There are laughs and I knit my own scarf, telling about how before I met him I stared at a piece of paper with his name on it so I’d remember it correctly, or how some odd coincidences have me puzzled.

There is the nodding and the clicking of the pedals. Such is the way with nouveau knitting. Perhaps it’s a bit like nouveau journaling, weaving a garment out of the unknown strands of life, perhaps over time inevitably constructing someone’s destiny, possibly mine.

Quotation of the Week

"Writing itself is one of the great, free human activities. There is scope for individuality, and elation, and discovery, in writing. For the person who follows with trust and forgiveness what occurs to him, the world remains always ready and deep, an inexhaustible environment, with the combined vividness of an actuality and flexibility of a dream. Working back and forth between experience and thought, writers have more than space and time can offer. They have the whole unexplored realm of human vision."

--William Stafford

When an ad banner for love or credit ratings appears at the top of our journals, the writing doesn't seem free: it seems like an endorsement of some dufus product about which we don't care, don't like, or perhaps in some way pains us.

I am traveling from aol to blogspot. It pains me to move, and I understand I may move yet again. I am a nomad, after all. I hope that I don't get unwanted pop-ups instead of ad banners. My journal at my bedside gets winestains. At least that is my own personal endorsement.

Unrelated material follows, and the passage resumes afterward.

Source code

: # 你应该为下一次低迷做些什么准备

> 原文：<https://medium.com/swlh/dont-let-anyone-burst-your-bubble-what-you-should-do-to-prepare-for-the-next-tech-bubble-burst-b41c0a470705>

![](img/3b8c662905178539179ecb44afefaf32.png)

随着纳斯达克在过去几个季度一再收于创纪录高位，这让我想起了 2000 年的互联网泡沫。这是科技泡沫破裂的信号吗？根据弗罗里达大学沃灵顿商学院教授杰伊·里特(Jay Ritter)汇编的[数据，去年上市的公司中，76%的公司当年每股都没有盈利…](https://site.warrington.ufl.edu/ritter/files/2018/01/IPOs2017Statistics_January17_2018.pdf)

Wednesday, November 16, 2005

Jarhead


Today I realize I want to see the recently released movie Jarhead.

This is not a small matter. Two years ago at this time, my younger son declared that after much thought he was enlisting in the Marines as soon as he graduated from high school. He and I went on a reading bout: Frank Schaeffer's Keeping Faith, Thomas Ricks' Making the Corps, Daniel DaCruz' Boot, Anthony Swofford's Jarhead. ("In time of trouble," Joan Didion writes in The Year of Magical Thinking, I had been trained since childhood, read, learn, work it up, go to the literature. Information was control." Certainly she wasn't the only one who believed information was control.)

In fact my son picked up a first edition of Jarhead at the wonderful bookstore "Bound to be Read" in St Paul, MN, where were on vacation in the summer of 2003, visiting a family member. It's by a sensitive and intelligent writer on what his experiences were to become and be a Marine in a strange and puzzling conflict. It is, in fact, more than that. I appreciated Swofford's journey in the book very much.

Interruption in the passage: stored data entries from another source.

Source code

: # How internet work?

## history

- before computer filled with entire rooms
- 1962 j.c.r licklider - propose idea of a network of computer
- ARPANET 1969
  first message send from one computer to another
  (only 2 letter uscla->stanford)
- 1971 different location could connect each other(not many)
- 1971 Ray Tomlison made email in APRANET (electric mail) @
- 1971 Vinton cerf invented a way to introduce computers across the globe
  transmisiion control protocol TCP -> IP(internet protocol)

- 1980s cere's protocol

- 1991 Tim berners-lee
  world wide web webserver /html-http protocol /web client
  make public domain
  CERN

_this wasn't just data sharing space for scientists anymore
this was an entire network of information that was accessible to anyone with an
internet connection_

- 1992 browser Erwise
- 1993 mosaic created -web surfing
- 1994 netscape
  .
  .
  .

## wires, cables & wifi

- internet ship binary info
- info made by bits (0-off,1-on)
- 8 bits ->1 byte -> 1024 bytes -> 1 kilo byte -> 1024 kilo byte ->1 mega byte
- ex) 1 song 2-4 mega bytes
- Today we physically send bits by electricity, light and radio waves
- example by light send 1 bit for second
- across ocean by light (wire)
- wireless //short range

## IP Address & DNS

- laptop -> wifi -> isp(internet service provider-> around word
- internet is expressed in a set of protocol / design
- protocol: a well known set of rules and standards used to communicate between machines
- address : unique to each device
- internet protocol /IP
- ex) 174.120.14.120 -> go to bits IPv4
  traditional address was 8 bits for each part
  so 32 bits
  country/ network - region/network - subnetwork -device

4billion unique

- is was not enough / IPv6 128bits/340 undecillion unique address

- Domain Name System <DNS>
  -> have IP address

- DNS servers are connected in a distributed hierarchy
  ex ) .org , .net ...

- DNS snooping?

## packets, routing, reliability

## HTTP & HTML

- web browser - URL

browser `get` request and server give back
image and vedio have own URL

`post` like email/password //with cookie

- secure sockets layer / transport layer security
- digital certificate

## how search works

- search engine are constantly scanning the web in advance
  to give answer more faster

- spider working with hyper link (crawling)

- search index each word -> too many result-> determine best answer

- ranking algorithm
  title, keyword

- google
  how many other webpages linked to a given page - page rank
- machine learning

Somewhat like the father Frank Schaeffer in Keeping Faith, I was a graduate-degreed liberal who was aghast at the idea of my child choosing an occupation in which I thought, perhaps mistakenly, he'd lose his individual identity, learn to point, shoot, and kill, and become insensitive and cruel. I had campaigned for McGovern in '72, for crying out loud. I wore the original tie-dye, bell bottoms, and jean jacket.

So after he told me of his intention to enlist, I drove to Carter Park, a small park with ball diamond where my sons used to play, and cried. Probably he thought me a wimp. Probably I did not care. I considered him a sensitive and intelligent young man, and much as I tried to dissuade him, I was ineffective.

One week after his graduation, he departed for Parris Island, South Carolina. For those of you familar with the USMC, you know that to some extent loved ones and friends are incommunicado with the recruit except for letters. Perhaps I'll share some of these wonderful letters with you, as I desperately tried to hold on to a young man growing up and to an idea of myself that no longer exists.

For now, I think I'll just go and see the movie, and see what it has to say, even though the reviews are not especially positive. I want to feel re-connected to who I was, and who we were, at that time. It is, in fact, a good feeling.

I think I'll go this weekend, and I'll let you know how it goes.